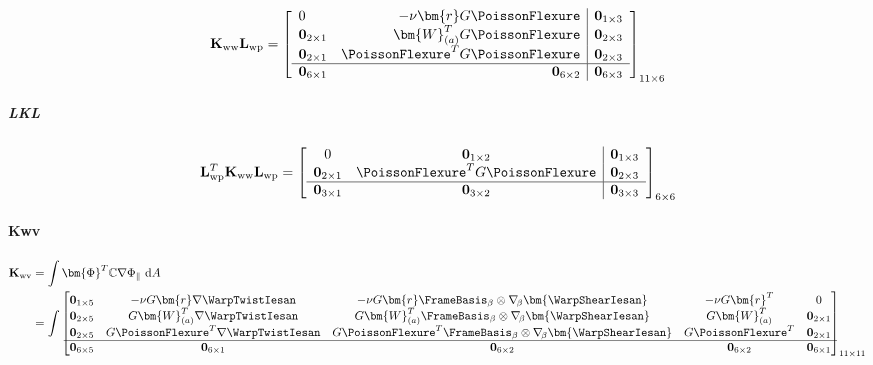 \begin{Quote}

\[
\mathbf{K}_{\rm ww}\mathbf{L}_{\rm wp} = \left[
\begin{array}{lr|c}
    0 & -\nu\bm{r}G \PoissonFlexure & \mathbf{0}_{1\times3} \\
    \mathbf{0}_{2\times 1} & \bm{W}_{(a)}^TG \PoissonFlexure & \mathbf{0}_{2\times 3}\\
    \mathbf{0}_{2\times 1} & \PoissonFlexure^TG \PoissonFlexure
    & \mathbf{0}_{2\times 3}
    \\ \hline
    \mathbf{0}_{6\times1}
    & \mathbf{0}_{6\times2} & \mathbf{0}_{6\times 3}
\end{array}
\right]_{11\times 6}
\]
\end{Quote}

\subparagraph{LKL}
\begin{equation}
\mathbf{L}_{\rm wp}^T\mathbf{K}_{\rm ww}\mathbf{L}_{\rm wp} = \left[
\begin{array}{cc|cc}
    0 & \mathbf{0}_{1\times2} & \mathbf{0}_{1\times3} \\
    \mathbf{0}_{2\times1} & \PoissonFlexure^TG\PoissonFlexure & \mathbf{0}_{2\times3} \\ \hline 
    \mathbf{0}_{3\times1} & \mathbf{0}_{3\times2} & \mathbf{0}_{3\times3}
\end{array}
\right]_{6\times6}
\label{eq:LwpKwwLwp}
\end{equation}


\paragraph{Kwv}
$$
\begin{aligned}
\mathbf{K}_{\rm wv} &= \int \bm{\Phi}^T\mathbb{C}\nabla\Phi_{\parallel}\mathrm{~d}A \\
&= \int \begin{bmatrix}
\mathbf{0}_{1 \times 5} 
& -\nu G \bm{r} \nabla\WarpTwistIesan
& -\nu G \bm{r} \FrameBasis_{\beta} \otimes \nabla_{\!\beta} \bm{\WarpShearIesan}
& -\nu G \bm{r}^T
& 0
\\
\mathbf{0}_{2 \times 5} 
& G\bm{W}_{(a)}^T \nabla \WarpTwistIesan 
& G\bm{W}_{(a)}^T \FrameBasis_{\beta} \otimes \nabla_{\!\beta} \bm{\WarpShearIesan} 
& G\bm{W}_{(a)}^T & \mathbf{0}_{2\times1}\\
\mathbf{0}_{2 \times 5} 
& G\PoissonFlexure^T \nabla \WarpTwistIesan 
& G\PoissonFlexure^T \FrameBasis_{\beta} \otimes \nabla_{\!\beta} \bm{\WarpShearIesan} 
& G\PoissonFlexure^T & \mathbf{0}_{2\times1}\\ \hline
\mathbf{0}_{6 \times 5} & \mathbf{0}_{6\times 1} & \mathbf{0}_{6\times 2}& \mathbf{0}_{6\times 2} & \mathbf{0}_{6\times 1}
\end{bmatrix}_{11\times11} \\
\end{aligned}
$$

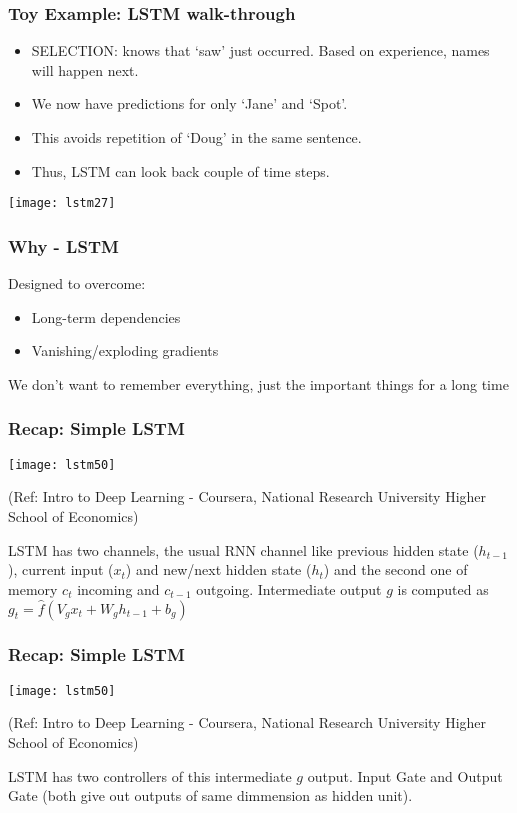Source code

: \begin{frame}[fragile] \frametitle{Toy Example: LSTM walk-through}
\begin{itemize}
\item SELECTION: knows that `saw' just occurred. Based on experience, names will happen next.
\item We now have predictions for only `Jane' and `Spot'.
\item This avoids repetition of `Doug' in the same sentence.
\item Thus, LSTM can look back couple of time steps.
\end{itemize}
\begin{center}
\texttt{[image: lstm27]}
\end{center}
\end{frame}



\begin{frame}[fragile] \frametitle{Why - LSTM}
Designed to overcome:
\begin{itemize}
\item Long-term dependencies
\item Vanishing/exploding gradients
\end{itemize}
We don't want  to remember  everything,  just  the  important  things  for a long time
\end{frame}

\begin{frame}[fragile] \frametitle{Recap: Simple LSTM}
\begin{center}
\texttt{[image: lstm50]}

\tiny{(Ref: Intro to Deep Learning - Coursera, National Research University Higher School of Economics)}
\end{center}
LSTM has two channels, the usual RNN channel like previous hidden state ($h_{t-1}$), current input ($x_t$) and new/next hidden state ($h_t$) and the second one of memory $c_t$ incoming and $c_{t-1}$ outgoing. Intermediate output $g$ is computed as $g_t = \hat{f} ( V_gx_t + W_gh_{t-1} + b_g)$
\end{frame}

\begin{frame}[fragile] \frametitle{Recap: Simple LSTM}
\begin{center}
\texttt{[image: lstm50]}

\tiny{(Ref: Intro to Deep Learning - Coursera, National Research University Higher School of Economics)}
\end{center}
LSTM has two controllers of this intermediate $g$ output. Input Gate and Output Gate (both give out outputs of same dimmension as hidden unit).
\end{frame}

**About this task**
In the listing, return each line containing the string "otimes".

**Solved exercise**
& -\nu G \bm{r} \FrameBasis_{\beta} \otimes \nabla_{\!\beta} \bm{\WarpShearIesan}
& G\bm{W}_{(a)}^T \FrameBasis_{\beta} \otimes \nabla_{\!\beta} \bm{\WarpShearIesan} 
& G\PoissonFlexure^T \FrameBasis_{\beta} \otimes \nabla_{\!\beta} \bm{\WarpShearIesan} 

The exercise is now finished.